What Is The Order For Orthognathic Surgery, Custom Facial Implants And Facelift Surgery?
Q: Dr. Eppley, I want to get custom implants and contouring to fix asymmetry in my face, mostly my jaws and orbitals, as well as add depth to the back of my head.
I’m also interested in more, but worry about how much you could do in one procedure. “More” being a facelift that includes my lips and brows and neck.
Lastly I understand you do orthognathic surgery. Could you perform maxillomandibular distraction osteogenesis? If so I want that procedure more than anything. I choose distraction over advancement because its results are more controllable, will help with my sleep apnea (undiagnosed but suspected), and will help advance my palate to better support my lips and help reduce marionette lines.
A:Thank you for your inquiry and sending your picture. You have described three types of facial procedures (orthognathic surgery (1), onlay bone augmentation with custom facial implants (2) and soft tissue rejuvenation surgery (3)) which involve different levels of tissues and which can not or should not be performed together as each one impacts the other one. These three ‘layers’ have to be done separately for a variety of reasons. If layer 1 (orthognathic surgery) is important then it absolutely has to be done first. Layers 2 and 3, however, can probably be done together.
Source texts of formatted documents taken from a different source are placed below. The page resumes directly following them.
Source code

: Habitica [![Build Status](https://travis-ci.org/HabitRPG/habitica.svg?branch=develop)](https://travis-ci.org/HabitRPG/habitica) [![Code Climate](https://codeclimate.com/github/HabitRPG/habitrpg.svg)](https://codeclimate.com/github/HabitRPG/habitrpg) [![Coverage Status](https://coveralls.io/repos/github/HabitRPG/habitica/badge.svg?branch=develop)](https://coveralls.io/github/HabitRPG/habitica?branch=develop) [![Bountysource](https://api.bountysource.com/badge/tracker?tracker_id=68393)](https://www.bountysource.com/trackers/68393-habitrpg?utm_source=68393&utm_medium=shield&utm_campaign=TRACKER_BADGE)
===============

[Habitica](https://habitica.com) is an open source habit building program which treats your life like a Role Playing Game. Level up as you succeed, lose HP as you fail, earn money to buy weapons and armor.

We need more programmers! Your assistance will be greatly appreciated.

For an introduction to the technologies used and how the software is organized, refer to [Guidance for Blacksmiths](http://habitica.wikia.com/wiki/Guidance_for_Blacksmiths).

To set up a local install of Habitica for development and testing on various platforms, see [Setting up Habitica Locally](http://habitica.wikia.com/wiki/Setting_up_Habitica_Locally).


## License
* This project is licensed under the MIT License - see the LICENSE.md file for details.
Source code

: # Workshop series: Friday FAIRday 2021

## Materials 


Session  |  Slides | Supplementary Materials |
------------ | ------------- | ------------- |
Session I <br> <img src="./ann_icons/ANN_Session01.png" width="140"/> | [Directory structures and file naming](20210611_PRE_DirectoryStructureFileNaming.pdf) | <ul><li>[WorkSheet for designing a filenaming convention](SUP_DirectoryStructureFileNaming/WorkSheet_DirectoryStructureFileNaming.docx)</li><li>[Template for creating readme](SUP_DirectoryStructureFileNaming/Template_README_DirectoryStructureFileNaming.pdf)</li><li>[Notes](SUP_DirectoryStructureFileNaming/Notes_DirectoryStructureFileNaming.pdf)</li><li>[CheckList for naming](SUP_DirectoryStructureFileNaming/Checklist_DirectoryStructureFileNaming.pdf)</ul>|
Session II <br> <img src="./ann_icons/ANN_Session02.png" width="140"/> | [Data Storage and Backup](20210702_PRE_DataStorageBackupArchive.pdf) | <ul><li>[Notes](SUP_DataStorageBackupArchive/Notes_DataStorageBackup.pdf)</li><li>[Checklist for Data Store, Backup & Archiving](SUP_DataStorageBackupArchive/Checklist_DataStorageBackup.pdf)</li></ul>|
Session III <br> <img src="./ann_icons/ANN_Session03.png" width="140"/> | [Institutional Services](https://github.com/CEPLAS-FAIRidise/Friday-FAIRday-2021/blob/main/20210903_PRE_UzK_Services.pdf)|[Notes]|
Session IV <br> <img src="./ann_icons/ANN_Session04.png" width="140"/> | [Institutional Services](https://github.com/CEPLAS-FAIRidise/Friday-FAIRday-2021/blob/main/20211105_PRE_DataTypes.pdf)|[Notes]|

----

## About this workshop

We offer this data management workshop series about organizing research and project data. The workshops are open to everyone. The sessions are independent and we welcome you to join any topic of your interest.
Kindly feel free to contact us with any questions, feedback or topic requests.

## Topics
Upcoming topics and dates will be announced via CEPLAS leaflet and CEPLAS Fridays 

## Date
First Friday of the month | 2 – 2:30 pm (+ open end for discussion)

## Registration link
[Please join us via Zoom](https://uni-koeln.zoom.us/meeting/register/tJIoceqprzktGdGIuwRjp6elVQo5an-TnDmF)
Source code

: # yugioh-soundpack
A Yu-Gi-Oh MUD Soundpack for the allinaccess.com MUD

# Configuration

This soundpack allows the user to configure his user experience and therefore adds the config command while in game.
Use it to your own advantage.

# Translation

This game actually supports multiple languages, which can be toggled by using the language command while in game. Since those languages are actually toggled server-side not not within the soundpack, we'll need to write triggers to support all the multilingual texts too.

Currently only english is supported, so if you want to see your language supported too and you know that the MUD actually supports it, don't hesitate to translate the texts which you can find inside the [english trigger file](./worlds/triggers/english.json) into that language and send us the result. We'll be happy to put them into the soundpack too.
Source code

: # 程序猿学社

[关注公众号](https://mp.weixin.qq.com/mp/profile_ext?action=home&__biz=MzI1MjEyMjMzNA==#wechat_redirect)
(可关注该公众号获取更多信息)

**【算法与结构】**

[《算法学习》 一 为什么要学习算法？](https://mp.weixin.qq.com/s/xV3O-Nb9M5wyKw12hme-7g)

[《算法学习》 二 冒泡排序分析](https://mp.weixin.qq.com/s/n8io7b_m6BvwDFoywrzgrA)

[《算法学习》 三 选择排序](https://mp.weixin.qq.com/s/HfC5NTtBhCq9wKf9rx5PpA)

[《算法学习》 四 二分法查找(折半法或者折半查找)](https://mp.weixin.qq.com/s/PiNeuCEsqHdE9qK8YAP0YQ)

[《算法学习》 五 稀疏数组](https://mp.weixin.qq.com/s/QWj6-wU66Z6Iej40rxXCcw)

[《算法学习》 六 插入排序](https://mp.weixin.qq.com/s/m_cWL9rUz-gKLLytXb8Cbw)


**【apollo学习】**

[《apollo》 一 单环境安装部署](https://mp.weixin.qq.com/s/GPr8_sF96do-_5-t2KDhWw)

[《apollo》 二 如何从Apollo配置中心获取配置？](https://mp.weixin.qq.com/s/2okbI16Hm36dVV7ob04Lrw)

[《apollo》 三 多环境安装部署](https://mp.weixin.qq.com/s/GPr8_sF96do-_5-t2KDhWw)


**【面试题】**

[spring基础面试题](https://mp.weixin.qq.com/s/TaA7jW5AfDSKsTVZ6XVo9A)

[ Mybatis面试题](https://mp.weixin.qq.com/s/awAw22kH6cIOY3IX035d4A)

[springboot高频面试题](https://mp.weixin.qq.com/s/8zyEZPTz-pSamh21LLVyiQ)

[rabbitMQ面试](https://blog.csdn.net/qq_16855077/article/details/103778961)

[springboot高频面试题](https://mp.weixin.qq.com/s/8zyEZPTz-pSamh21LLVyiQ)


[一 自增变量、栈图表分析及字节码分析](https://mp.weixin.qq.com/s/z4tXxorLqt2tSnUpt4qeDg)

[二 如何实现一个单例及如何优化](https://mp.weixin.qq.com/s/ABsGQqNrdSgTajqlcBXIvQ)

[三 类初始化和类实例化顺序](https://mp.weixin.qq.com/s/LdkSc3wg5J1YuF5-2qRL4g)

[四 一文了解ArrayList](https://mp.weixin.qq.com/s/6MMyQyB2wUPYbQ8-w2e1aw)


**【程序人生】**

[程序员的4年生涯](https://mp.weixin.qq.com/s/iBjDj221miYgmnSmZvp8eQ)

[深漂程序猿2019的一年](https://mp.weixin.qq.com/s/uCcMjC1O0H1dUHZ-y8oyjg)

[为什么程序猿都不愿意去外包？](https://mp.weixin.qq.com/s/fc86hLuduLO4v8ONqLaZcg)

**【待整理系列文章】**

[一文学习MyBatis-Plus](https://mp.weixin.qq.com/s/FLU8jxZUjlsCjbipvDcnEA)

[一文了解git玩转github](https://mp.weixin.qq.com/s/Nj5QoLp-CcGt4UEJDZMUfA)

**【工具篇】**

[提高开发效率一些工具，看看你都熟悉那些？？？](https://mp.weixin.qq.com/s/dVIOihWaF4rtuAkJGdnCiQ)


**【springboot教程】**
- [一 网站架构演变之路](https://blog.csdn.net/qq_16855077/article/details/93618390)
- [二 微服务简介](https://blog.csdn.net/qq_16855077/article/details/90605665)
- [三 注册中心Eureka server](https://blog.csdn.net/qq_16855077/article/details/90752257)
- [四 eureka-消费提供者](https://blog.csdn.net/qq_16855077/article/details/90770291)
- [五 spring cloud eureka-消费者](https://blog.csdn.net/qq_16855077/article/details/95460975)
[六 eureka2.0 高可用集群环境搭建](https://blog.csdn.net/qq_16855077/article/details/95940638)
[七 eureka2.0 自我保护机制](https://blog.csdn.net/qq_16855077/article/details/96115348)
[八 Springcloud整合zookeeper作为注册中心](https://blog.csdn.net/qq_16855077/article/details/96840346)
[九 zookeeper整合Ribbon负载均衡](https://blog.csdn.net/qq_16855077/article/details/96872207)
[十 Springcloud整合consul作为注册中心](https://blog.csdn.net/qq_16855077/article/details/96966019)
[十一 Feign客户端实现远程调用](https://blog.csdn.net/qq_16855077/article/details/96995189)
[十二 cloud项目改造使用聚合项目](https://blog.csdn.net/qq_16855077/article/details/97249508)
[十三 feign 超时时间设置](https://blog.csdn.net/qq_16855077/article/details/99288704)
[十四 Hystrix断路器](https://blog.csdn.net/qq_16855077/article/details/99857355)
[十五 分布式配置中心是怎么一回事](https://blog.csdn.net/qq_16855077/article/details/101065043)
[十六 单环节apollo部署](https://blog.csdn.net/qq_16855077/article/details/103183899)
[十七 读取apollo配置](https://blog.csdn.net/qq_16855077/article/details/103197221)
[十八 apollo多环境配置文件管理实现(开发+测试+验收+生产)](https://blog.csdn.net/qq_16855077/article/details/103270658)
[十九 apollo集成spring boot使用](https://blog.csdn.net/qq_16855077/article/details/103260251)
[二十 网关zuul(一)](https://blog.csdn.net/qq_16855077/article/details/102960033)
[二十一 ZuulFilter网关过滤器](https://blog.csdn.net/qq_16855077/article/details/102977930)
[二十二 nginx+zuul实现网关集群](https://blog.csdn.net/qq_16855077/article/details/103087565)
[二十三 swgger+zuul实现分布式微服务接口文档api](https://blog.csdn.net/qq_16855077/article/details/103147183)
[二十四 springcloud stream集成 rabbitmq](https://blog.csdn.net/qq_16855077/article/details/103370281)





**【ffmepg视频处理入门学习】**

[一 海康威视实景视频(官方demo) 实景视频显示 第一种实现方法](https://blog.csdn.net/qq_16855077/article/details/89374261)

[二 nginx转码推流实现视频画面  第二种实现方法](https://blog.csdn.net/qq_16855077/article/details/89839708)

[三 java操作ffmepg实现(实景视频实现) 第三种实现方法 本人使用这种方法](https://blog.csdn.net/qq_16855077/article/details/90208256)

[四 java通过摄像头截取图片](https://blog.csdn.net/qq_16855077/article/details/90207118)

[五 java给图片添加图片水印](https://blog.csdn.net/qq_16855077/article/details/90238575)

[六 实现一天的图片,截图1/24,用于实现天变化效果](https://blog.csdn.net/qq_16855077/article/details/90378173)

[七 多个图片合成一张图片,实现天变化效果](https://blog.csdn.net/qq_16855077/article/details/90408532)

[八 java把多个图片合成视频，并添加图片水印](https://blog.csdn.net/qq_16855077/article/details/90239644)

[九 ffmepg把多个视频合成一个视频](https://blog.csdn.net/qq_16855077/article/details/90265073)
Distraction osteogenesis of the maxilla and mandible is not a practical procedure in adults. Unless the movements are 10mms forward it is not going to help much with sleep apnea and it would also cause great aesthetic distortion of your face. But regardless of what method is used you have to have solid preoperative studies that prove that OSA exists and is obstructive in nature before ever doing any surgery for it.
You have to decide whether layer 1 surgery needs to be done before proceeding on to layers 2 and 3.